An exact copy of all the entries is needed, with no images in it.

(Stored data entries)

Segment Open

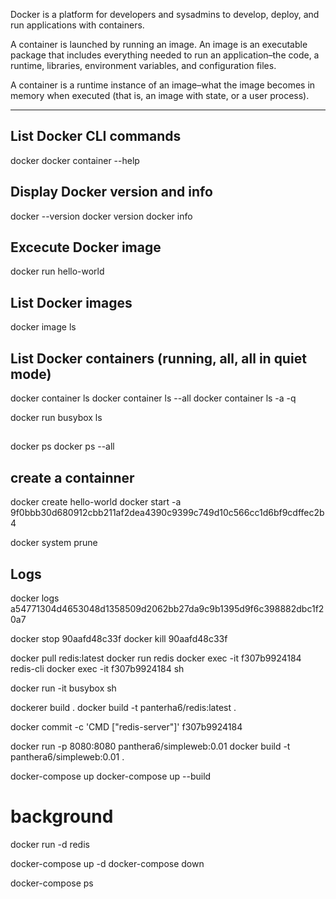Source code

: Docker is a platform for developers and sysadmins to develop, deploy, and run applications with containers.

A container is launched by running an image. An image is an executable package that includes everything needed to run an application–the code, a runtime, libraries, environment variables, and configuration files.

A container is a runtime instance of an image–what the image becomes in memory when executed (that is, an image with state, or a user process). 

***************


## List Docker CLI commands
docker
docker container --help

## Display Docker version and info
docker --version
docker version
docker info

## Excecute Docker image
docker run hello-world

## List Docker images
docker image ls

## List Docker containers (running, all, all in quiet mode)
docker container ls
docker container ls --all
docker container ls -a -q
	

docker run busybox ls

## 
docker ps
docker ps --all 

## create a containner 
docker create hello-world
docker  start -a 9f0bbb30d680912cbb211af2dea4390c9399c749d10c566cc1d6bf9cdffec2b4


docker system prune

## Logs
docker logs a54771304d4653048d1358509d2062bb27da9c9b1395d9f6c398882dbc1f20a7

docker stop 90aafd48c33f 
docker kill 90aafd48c33f 



docker pull redis:latest
docker run redis
docker exec -it f307b9924184 redis-cli
docker exec -it f307b9924184 sh

docker run -it busybox sh



dockerer build .
docker build -t panterha6/redis:latest .


docker commit -c 'CMD ["redis-server"]' f307b9924184

docker run -p 8080:8080 panthera6/simpleweb:0.01
docker build -t panthera6/simpleweb:0.01 .

docker-compose up
docker-compose up --build

# background
docker run -d redis

docker-compose up -d
docker-compose down

docker-compose ps


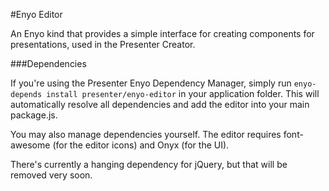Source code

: #Enyo Editor

An Enyo kind that provides a simple interface for creating components for presentations, used in the Presenter Creator. 

###Dependencies

If you're using the Presenter Enyo Dependency Manager, simply run `enyo-depends install presenter/enyo-editor` in your application folder. This will automatically resolve all dependencies and add the editor into your main package.js.

You may also manage dependencies yourself. The editor requires font-awesome (for the editor icons) and Onyx (for the UI).

There's currently a hanging dependency for jQuery, but that will be removed very soon.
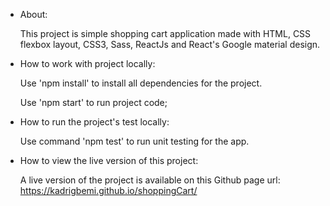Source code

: - About:

  This project is simple shopping cart application made with HTML, CSS flexbox layout, CSS3, Sass, ReactJs and React's Google material      design. 


- How to work with project locally:

  Use 'npm install' to install all dependencies for the project.

  Use 'npm start' to run project code;


- How to run the project's test locally:

  Use command 'npm test' to run unit testing for the app.


- How to view the live version of this project:

  A live version of the project is available on this Github page url: https://kadrigbemi.github.io/shoppingCart/
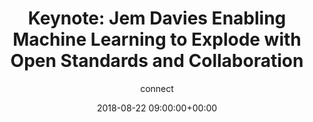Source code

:---
amazon_s3_presentation_url: None
amazon_s3_video_url: None
author: connect
categories:
- yvr18
comments: false
date: '2018-08-22 09:00:00+00:00'
layout: resource-post
session_id: YVR18-300K1
session_track: ''
slideshare_presentation_url: None
speakers: None
title: 'Keynote: Jem Davies Enabling Machine Learning to Explode with Open Standards
  and Collaboration'
youtube_video_url: None
---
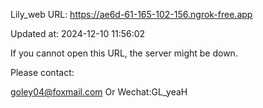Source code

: Lily_web URL: https://ae6d-61-165-102-156.ngrok-free.app

Updated at: 2024-12-10 11:56:02

If you cannot open this URL, the server might be down.

Please contact: 

goley04@foxmail.com Or Wechat:GL_yeaH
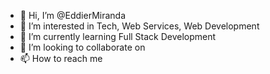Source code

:- 👋 Hi, I’m @EddierMiranda
- 👀 I’m interested in Tech, Web Services, Web Development
- 🌱 I’m currently learning Full Stack Development
- 💞️ I’m looking to collaborate on
- 📫 How to reach me 

<!---
EddierMiranda/EddierMiranda is a ✨ special ✨ repository because its `README.md` (this file) appears on your GitHub profile.
You can click the Preview link to take a look at your changes.
--->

Segment Closed

◆ Written answer:
Source code

: Docker is a platform for developers and sysadmins to develop, deploy, and run applications with containers.

A container is launched by running an image. An image is an executable package that includes everything needed to run an application–the code, a runtime, libraries, environment variables, and configuration files.

A container is a runtime instance of an image–what the image becomes in memory when executed (that is, an image with state, or a user process). 

***************


## List Docker CLI commands
docker
docker container --help

## Display Docker version and info
docker --version
docker version
docker info

## Excecute Docker image
docker run hello-world

## List Docker images
docker image ls

## List Docker containers (running, all, all in quiet mode)
docker container ls
docker container ls --all
docker container ls -a -q
	

docker run busybox ls

## 
docker ps
docker ps --all 

## create a containner 
docker create hello-world
docker  start -a 9f0bbb30d680912cbb211af2dea4390c9399c749d10c566cc1d6bf9cdffec2b4


docker system prune

## Logs
docker logs a54771304d4653048d1358509d2062bb27da9c9b1395d9f6c398882dbc1f20a7

docker stop 90aafd48c33f 
docker kill 90aafd48c33f 



docker pull redis:latest
docker run redis
docker exec -it f307b9924184 redis-cli
docker exec -it f307b9924184 sh

docker run -it busybox sh



dockerer build .
docker build -t panterha6/redis:latest .


docker commit -c 'CMD ["redis-server"]' f307b9924184

docker run -p 8080:8080 panthera6/simpleweb:0.01
docker build -t panthera6/simpleweb:0.01 .

docker-compose up
docker-compose up --build

# background
docker run -d redis

docker-compose up -d
docker-compose down

docker-compose ps


Source code

: #Enyo Editor

An Enyo kind that provides a simple interface for creating components for presentations, used in the Presenter Creator. 

###Dependencies

If you're using the Presenter Enyo Dependency Manager, simply run `enyo-depends install presenter/enyo-editor` in your application folder. This will automatically resolve all dependencies and add the editor into your main package.js.

You may also manage dependencies yourself. The editor requires font-awesome (for the editor icons) and Onyx (for the UI).

There's currently a hanging dependency for jQuery, but that will be removed very soon.
Source code

: - About:

  This project is simple shopping cart application made with HTML, CSS flexbox layout, CSS3, Sass, ReactJs and React's Google material      design. 


- How to work with project locally:

  Use 'npm install' to install all dependencies for the project.

  Use 'npm start' to run project code;


- How to run the project's test locally:

  Use command 'npm test' to run unit testing for the app.


- How to view the live version of this project:

  A live version of the project is available on this Github page url: https://kadrigbemi.github.io/shoppingCart/
Source code

:---
amazon_s3_presentation_url: None
amazon_s3_video_url: None
author: connect
categories:
- yvr18
comments: false
date: '2018-08-22 09:00:00+00:00'
layout: resource-post
session_id: YVR18-300K1
session_track: ''
slideshare_presentation_url: None
speakers: None
title: 'Keynote: Jem Davies Enabling Machine Learning to Explode with Open Standards
  and Collaboration'
youtube_video_url: None
---
Source code

: Lily_web URL: https://ae6d-61-165-102-156.ngrok-free.app

Updated at: 2024-12-10 11:56:02

If you cannot open this URL, the server might be down.

Please contact: 

goley04@foxmail.com Or Wechat:GL_yeaH
Source code

:- 👋 Hi, I’m @EddierMiranda
- 👀 I’m interested in Tech, Web Services, Web Development
- 🌱 I’m currently learning Full Stack Development
- 💞️ I’m looking to collaborate on
- 📫 How to reach me 

<!---
EddierMiranda/EddierMiranda is a ✨ special ✨ repository because its `README.md` (this file) appears on your GitHub profile.
You can click the Preview link to take a look at your changes.
--->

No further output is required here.